For more information about joining Active Directory, see:
Configure Active Directory as an External Identity Source
Certificate Attributes Used with Active Directory
Cisco ISE identifies users using the attributes SAM, CN, or both. Cisco ISE, Release 2.2 Patch 5 and above, and 2.3 Patch
2 and above, use the sAMAccountName
attribute as the default attribute. In earlier releases, both SAM and CN attributes were searched by default. This behavior
has changed in Release 2.2 Patch 5 and above, and 2.3 Patch 2 and above, as part of CSCvf21978 bug fix. In these releases, only the sAMAccountName attribute is used as the default attribute.
You can configure Cisco ISE to use SAM, CN, or both, if your environment requires it. When SAM and CN are used, and the value
of the SAMAccountName attribute is not unique, Cisco ISE also compares the CN attribute value.

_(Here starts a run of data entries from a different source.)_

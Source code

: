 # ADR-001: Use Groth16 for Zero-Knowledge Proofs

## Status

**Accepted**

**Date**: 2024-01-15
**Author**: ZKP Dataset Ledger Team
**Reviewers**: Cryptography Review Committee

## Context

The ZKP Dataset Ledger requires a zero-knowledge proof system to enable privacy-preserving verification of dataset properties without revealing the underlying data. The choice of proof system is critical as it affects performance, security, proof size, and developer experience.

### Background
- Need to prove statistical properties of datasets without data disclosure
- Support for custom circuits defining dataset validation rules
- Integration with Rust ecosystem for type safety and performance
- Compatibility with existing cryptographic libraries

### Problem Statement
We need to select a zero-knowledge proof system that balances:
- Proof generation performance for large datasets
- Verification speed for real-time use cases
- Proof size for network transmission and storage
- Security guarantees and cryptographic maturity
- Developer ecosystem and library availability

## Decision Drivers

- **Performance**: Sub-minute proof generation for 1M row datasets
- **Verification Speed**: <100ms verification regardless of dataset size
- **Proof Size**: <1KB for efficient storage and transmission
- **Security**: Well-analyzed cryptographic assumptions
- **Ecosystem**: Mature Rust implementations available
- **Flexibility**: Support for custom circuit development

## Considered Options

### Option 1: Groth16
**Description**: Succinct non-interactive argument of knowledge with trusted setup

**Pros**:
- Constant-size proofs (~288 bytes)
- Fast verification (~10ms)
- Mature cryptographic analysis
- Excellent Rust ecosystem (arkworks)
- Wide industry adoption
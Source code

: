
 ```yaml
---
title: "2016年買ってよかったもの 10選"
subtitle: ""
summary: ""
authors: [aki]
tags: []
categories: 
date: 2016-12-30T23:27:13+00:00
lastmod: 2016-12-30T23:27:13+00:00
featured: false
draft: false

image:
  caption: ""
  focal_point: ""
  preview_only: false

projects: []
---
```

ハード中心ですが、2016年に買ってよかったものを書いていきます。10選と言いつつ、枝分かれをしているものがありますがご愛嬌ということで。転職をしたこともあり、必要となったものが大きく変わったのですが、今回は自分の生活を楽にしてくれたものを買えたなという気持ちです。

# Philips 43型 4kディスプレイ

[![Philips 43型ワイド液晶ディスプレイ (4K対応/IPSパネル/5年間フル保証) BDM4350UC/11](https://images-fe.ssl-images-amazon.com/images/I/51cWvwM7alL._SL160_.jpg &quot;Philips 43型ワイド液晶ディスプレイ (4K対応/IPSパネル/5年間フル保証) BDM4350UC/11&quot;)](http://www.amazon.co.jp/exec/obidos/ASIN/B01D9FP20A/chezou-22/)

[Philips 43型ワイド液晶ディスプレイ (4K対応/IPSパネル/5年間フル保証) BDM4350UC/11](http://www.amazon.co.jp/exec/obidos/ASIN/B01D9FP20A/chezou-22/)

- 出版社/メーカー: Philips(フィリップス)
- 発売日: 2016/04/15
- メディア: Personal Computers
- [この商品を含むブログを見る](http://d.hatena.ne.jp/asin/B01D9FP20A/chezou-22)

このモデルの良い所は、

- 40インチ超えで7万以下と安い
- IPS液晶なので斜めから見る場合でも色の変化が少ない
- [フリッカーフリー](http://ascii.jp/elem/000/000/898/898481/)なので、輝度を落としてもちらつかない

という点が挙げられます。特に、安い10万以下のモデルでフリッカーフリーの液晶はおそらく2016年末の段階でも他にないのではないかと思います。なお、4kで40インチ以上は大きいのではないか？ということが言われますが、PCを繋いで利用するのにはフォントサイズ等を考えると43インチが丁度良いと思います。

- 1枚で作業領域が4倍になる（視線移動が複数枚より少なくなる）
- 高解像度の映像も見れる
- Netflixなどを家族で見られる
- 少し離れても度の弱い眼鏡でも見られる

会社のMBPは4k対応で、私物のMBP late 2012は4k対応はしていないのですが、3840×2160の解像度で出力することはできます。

To configure attributes for Active Directory identity search:
-
1. Choose . In the Active Directory window, click Advanced Tools, and choose Advanced Tuning. Enter the following details:
-
ISE Node—Choose the ISE node that is connecting to Active Directory.
-
Name—Enter the registry key that you are changing. To change the Active Directory search attributes, enter: REGISTRY.Services\lsass\Parameters\Providers\ActiveDirectory\IdentityLookupField
-
Value—Enter the attributes that ISE uses to identify a user:
-
SAM—To use only SAM in the query (this option is the default).
-
CN—To use only CN in the query.
-
SAMCN—To use CN and SAM in the query.
-
Comment—Describe what you are changing, for example: Changing the default behavior to SAM and CN.
-
2. Click Update Value to update the registry.
A pop-up window appears. Read the message and accept the change. The AD connector service in ISE restarts.